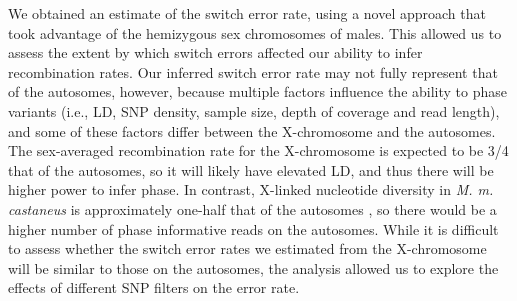        	We obtained an estimate of the switch error rate, using a novel approach that took advantage of the hemizygous sex chromosomes of males. This allowed us to assess the extent by which switch errors affected our ability to infer recombination rates. Our inferred switch error rate may not fully represent that of the autosomes, however, because multiple factors influence the ability to phase variants (i.e., LD, SNP density, sample size, depth of coverage and read length), and some of these factors differ between the X-chromosome and the autosomes. The sex-averaged recombination rate for the X-chromosome is expected to be 3/4 that of the autosomes, so it will likely have elevated LD, and thus there will be higher power to infer phase. In contrast, X-linked nucleotide diversity in \textit{M. m. castaneus} is approximately one-half that of the autosomes \citep{RN238}, so there would be a higher number of phase informative reads on the autosomes. While it is difficult to assess whether the switch error rates we estimated from the X-chromosome will be similar to those on the autosomes, the analysis allowed us to explore the effects of different SNP filters on the error rate.
 
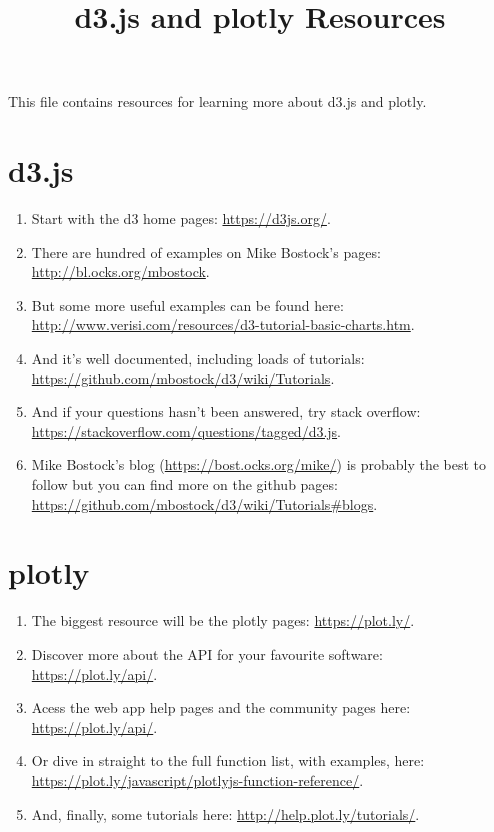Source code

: \documentclass[a4paper]{article}
\title{d3.js and plotly Resources}
\begin{document}
    \maketitle
    This file contains resources for learning more about d3.js and plotly.\\

    \section{d3.js}
    \begin{enumerate}
        \item Start with the d3 home pages: \url{https://d3js.org/}.\\
        \item There are hundred of examples on Mike Bostock's pages: \url{http://bl.ocks.org/mbostock}.\\
        \item But some more useful examples can be found here: \url{http://www.verisi.com/resources/d3-tutorial-basic-charts.htm}.\\
        \item And it's well documented, including loads of tutorials: \url{https://github.com/mbostock/d3/wiki/Tutorials}.\\
        \item And if your questions hasn't been answered, try stack overflow: \url{https://stackoverflow.com/questions/tagged/d3.js}.\\
        \item Mike Bostock's blog (\url{https://bost.ocks.org/mike/}) is probably the best to follow but you can find more on the github pages: \url{https://github.com/mbostock/d3/wiki/Tutorials#blogs}.\\
    \end{enumerate}

    \section{plotly}
    \begin{enumerate}
        \item The biggest resource will be the plotly pages: \url{https://plot.ly/}.\\
        \item Discover more about the API for your favourite software: \url{https://plot.ly/api/}.\\
        \item Acess the web app help pages and the community pages here: \url{https://plot.ly/api/}.\\
        \item Or dive in straight to the full function list, with examples, here: \url{https://plot.ly/javascript/plotlyjs-function-reference/}.\\
        \item And, finally, some tutorials here: \url{http://help.plot.ly/tutorials/}.\\
    \end{enumerate}
\end{document}

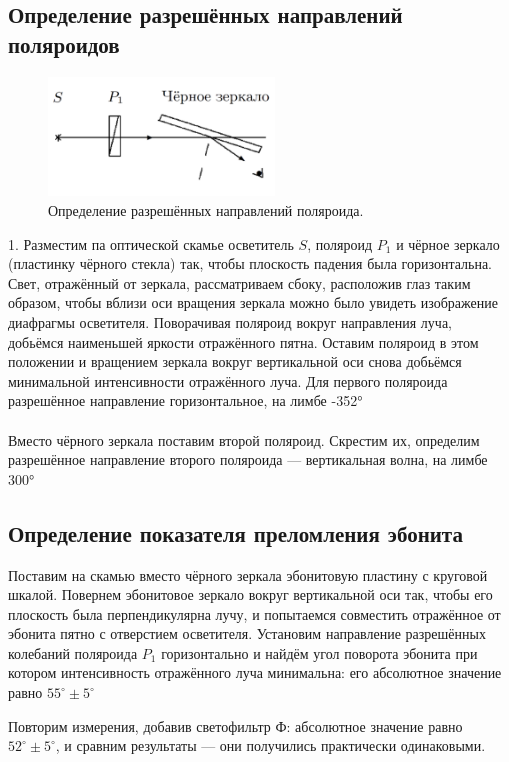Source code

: \documentclass[11pt]{article}
\begin{document}
\subsection{Определение разрешённых направлений поляроидов}
\begin{figure}
    \includegraphics[width=6cm]{Screenshot_1.png}
    \caption{Определение разрешённых направлений поляроида.}
    \label{pic:1}
\end{figure}
1. Разместим па оптической скамье осветитель $ S $, поляроид $ P_1 $ и чёрное зеркало (пластинку чёрного стекла) так, чтобы плоскость падения была горизонтальна. Свет, отражённый от зеркала, рассматриваем сбоку, расположив глаз таким образом, чтобы вблизи оси вращения зеркала можно было увидеть изображение диафрагмы осветителя. Поворачивая поляроид вокруг направления луча, добьёмся наименьшей яркости отражённого пятна. Оставим поляроид в этом положении и вращением зеркала вокруг вертикальной оси снова добьёмся минимальной интенсивности отражённого луча.
Для первого поляроида разрешённое направление горизонтальное, на лимбе -352°
\\\\
Вместо чёрного зеркала поставим второй поляроид. Скрестим их, определим разрешённое направление второго поляроида --- вертикальная волна, на лимбе 300°


\subsection{Определение показателя преломления эбонита}
Поставим на скамью вместо чёрного зеркала эбонитовую пластину с круговой шкалой.
Повернем эбонитовое зеркало вокруг вертикальной оси так, чтобы его плоскость была перпендикулярна лучу, и попытаемся совместить отражённое от эбонита пятно с отверстием осветителя.
Установим направление разрешённых колебаний поляроида $ P_1 $ горизонтально и найдём угол поворота эбонита при котором интенсивность отражённого луча минимальна: его абсолютное значение равно $ 55^{\circ} \pm 5^{\circ} $

Повторим измерения, добавив светофильтр Ф: абсолютное значение равно $ 52^{\circ} \pm 5^{\circ} $, и сравним результаты --- они получились практически одинаковыми.
\end{document}
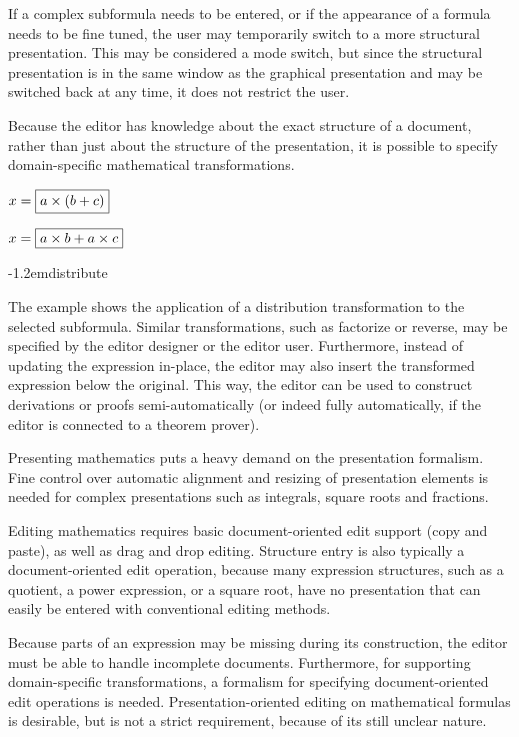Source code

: \documentclass{speauth}
\begin{document}
If a complex subformula needs to be entered, or if the appearance of a formula needs to be fine tuned, the user may temporarily switch to a more structural presentation. This may be considered a mode switch, but since the structural presentation is in the same window as the graphical presentation and may be switched back at any time, it does not restrict the user.


Because the editor has knowledge about the exact structure of a document, rather than just about the structure of the presentation, it is possible to specify domain-specific mathematical transformations.

\editStepScrshot
{\begin{scriptsize}$x = \framebox{$a \times (b + c)$}$\end{scriptsize}}
{\begin{scriptsize}$x = \framebox{$a \times b + a \times c$}$\end{scriptsize}}
{-1.2em}{\small distribute}

The example shows the application of a distribution transformation to the selected subformula. Similar transformations, such as factorize or reverse, may be specified by the editor designer or the editor user. Furthermore, instead of updating the expression in-place, the editor may also insert the transformed expression below the original. This way, the editor can be used to construct derivations or proofs semi-automatically (or indeed fully automatically, if the editor is connected to a theorem prover).


Presenting mathematics puts a heavy demand on the presentation formalism. Fine control over automatic alignment and resizing of presentation elements is needed for complex presentations such as integrals, square roots and fractions. 

Editing mathematics requires basic document-oriented edit support (copy and paste), as well as drag and drop editing. Structure entry is also typically a document-oriented edit operation, because many expression structures, such as a quotient, a power expression, or a square root, have no presentation that can easily be entered with conventional editing methods.

Because parts of an expression may be missing during its construction,  the editor must be able to handle incomplete documents. Furthermore, for supporting domain-specific transformations, a formalism for specifying document-oriented edit operations is needed. Presentation-oriented editing on mathematical formulas is desirable, but is not a strict requirement, because of its still unclear nature.
\end{document}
· · · · · · ·
*EXERCISE BRIEF*: Copy the records exactly as they appear, excluding images.

*EXERCISE RESPONSE*:
        	We obtained an estimate of the switch error rate, using a novel approach that took advantage of the hemizygous sex chromosomes of males. This allowed us to assess the extent by which switch errors affected our ability to infer recombination rates. Our inferred switch error rate may not fully represent that of the autosomes, however, because multiple factors influence the ability to phase variants (i.e., LD, SNP density, sample size, depth of coverage and read length), and some of these factors differ between the X-chromosome and the autosomes. The sex-averaged recombination rate for the X-chromosome is expected to be 3/4 that of the autosomes, so it will likely have elevated LD, and thus there will be higher power to infer phase. In contrast, X-linked nucleotide diversity in \textit{M. m. castaneus} is approximately one-half that of the autosomes \citep{RN238}, so there would be a higher number of phase informative reads on the autosomes. While it is difficult to assess whether the switch error rates we estimated from the X-chromosome will be similar to those on the autosomes, the analysis allowed us to explore the effects of different SNP filters on the error rate.
 
Source code

: \documentclass[a4paper]{article}
\title{d3.js and plotly Resources}
\begin{document}
    \maketitle
    This file contains resources for learning more about d3.js and plotly.\\

    \section{d3.js}
    \begin{enumerate}
        \item Start with the d3 home pages: \url{https://d3js.org/}.\\
        \item There are hundred of examples on Mike Bostock's pages: \url{http://bl.ocks.org/mbostock}.\\
        \item But some more useful examples can be found here: \url{http://www.verisi.com/resources/d3-tutorial-basic-charts.htm}.\\
        \item And it's well documented, including loads of tutorials: \url{https://github.com/mbostock/d3/wiki/Tutorials}.\\
        \item And if your questions hasn't been answered, try stack overflow: \url{https://stackoverflow.com/questions/tagged/d3.js}.\\
        \item Mike Bostock's blog (\url{https://bost.ocks.org/mike/}) is probably the best to follow but you can find more on the github pages: \url{https://github.com/mbostock/d3/wiki/Tutorials#blogs}.\\
    \end{enumerate}

    \section{plotly}
    \begin{enumerate}
        \item The biggest resource will be the plotly pages: \url{https://plot.ly/}.\\
        \item Discover more about the API for your favourite software: \url{https://plot.ly/api/}.\\
        \item Acess the web app help pages and the community pages here: \url{https://plot.ly/api/}.\\
        \item Or dive in straight to the full function list, with examples, here: \url{https://plot.ly/javascript/plotlyjs-function-reference/}.\\
        \item And, finally, some tutorials here: \url{http://help.plot.ly/tutorials/}.\\
    \end{enumerate}
\end{document}

Source code

: \documentclass[11pt]{article}
\begin{document}
\subsection{Определение разрешённых направлений поляроидов}
\begin{figure}
    \includegraphics[width=6cm]{Screenshot_1.png}
    \caption{Определение разрешённых направлений поляроида.}
    \label{pic:1}
\end{figure}
1. Разместим па оптической скамье осветитель $ S $, поляроид $ P_1 $ и чёрное зеркало (пластинку чёрного стекла) так, чтобы плоскость падения была горизонтальна. Свет, отражённый от зеркала, рассматриваем сбоку, расположив глаз таким образом, чтобы вблизи оси вращения зеркала можно было увидеть изображение диафрагмы осветителя. Поворачивая поляроид вокруг направления луча, добьёмся наименьшей яркости отражённого пятна. Оставим поляроид в этом положении и вращением зеркала вокруг вертикальной оси снова добьёмся минимальной интенсивности отражённого луча.
Для первого поляроида разрешённое направление горизонтальное, на лимбе -352°
\\\\
Вместо чёрного зеркала поставим второй поляроид. Скрестим их, определим разрешённое направление второго поляроида --- вертикальная волна, на лимбе 300°


\subsection{Определение показателя преломления эбонита}
Поставим на скамью вместо чёрного зеркала эбонитовую пластину с круговой шкалой.
Повернем эбонитовое зеркало вокруг вертикальной оси так, чтобы его плоскость была перпендикулярна лучу, и попытаемся совместить отражённое от эбонита пятно с отверстием осветителя.
Установим направление разрешённых колебаний поляроида $ P_1 $ горизонтально и найдём угол поворота эбонита при котором интенсивность отражённого луча минимальна: его абсолютное значение равно $ 55^{\circ} \pm 5^{\circ} $

Повторим измерения, добавив светофильтр Ф: абсолютное значение равно $ 52^{\circ} \pm 5^{\circ} $, и сравним результаты --- они получились практически одинаковыми.
\end{document}
Source code

: \documentclass{speauth}
\begin{document}
If a complex subformula needs to be entered, or if the appearance of a formula needs to be fine tuned, the user may temporarily switch to a more structural presentation. This may be considered a mode switch, but since the structural presentation is in the same window as the graphical presentation and may be switched back at any time, it does not restrict the user.


Because the editor has knowledge about the exact structure of a document, rather than just about the structure of the presentation, it is possible to specify domain-specific mathematical transformations.

\editStepScrshot
{\begin{scriptsize}$x = \framebox{$a \times (b + c)$}$\end{scriptsize}}
{\begin{scriptsize}$x = \framebox{$a \times b + a \times c$}$\end{scriptsize}}
{-1.2em}{\small distribute}

The example shows the application of a distribution transformation to the selected subformula. Similar transformations, such as factorize or reverse, may be specified by the editor designer or the editor user. Furthermore, instead of updating the expression in-place, the editor may also insert the transformed expression below the original. This way, the editor can be used to construct derivations or proofs semi-automatically (or indeed fully automatically, if the editor is connected to a theorem prover).


Presenting mathematics puts a heavy demand on the presentation formalism. Fine control over automatic alignment and resizing of presentation elements is needed for complex presentations such as integrals, square roots and fractions. 

Editing mathematics requires basic document-oriented edit support (copy and paste), as well as drag and drop editing. Structure entry is also typically a document-oriented edit operation, because many expression structures, such as a quotient, a power expression, or a square root, have no presentation that can easily be entered with conventional editing methods.

Because parts of an expression may be missing during its construction,  the editor must be able to handle incomplete documents. Furthermore, for supporting domain-specific transformations, a formalism for specifying document-oriented edit operations is needed. Presentation-oriented editing on mathematical formulas is desirable, but is not a strict requirement, because of its still unclear nature.
\end{document}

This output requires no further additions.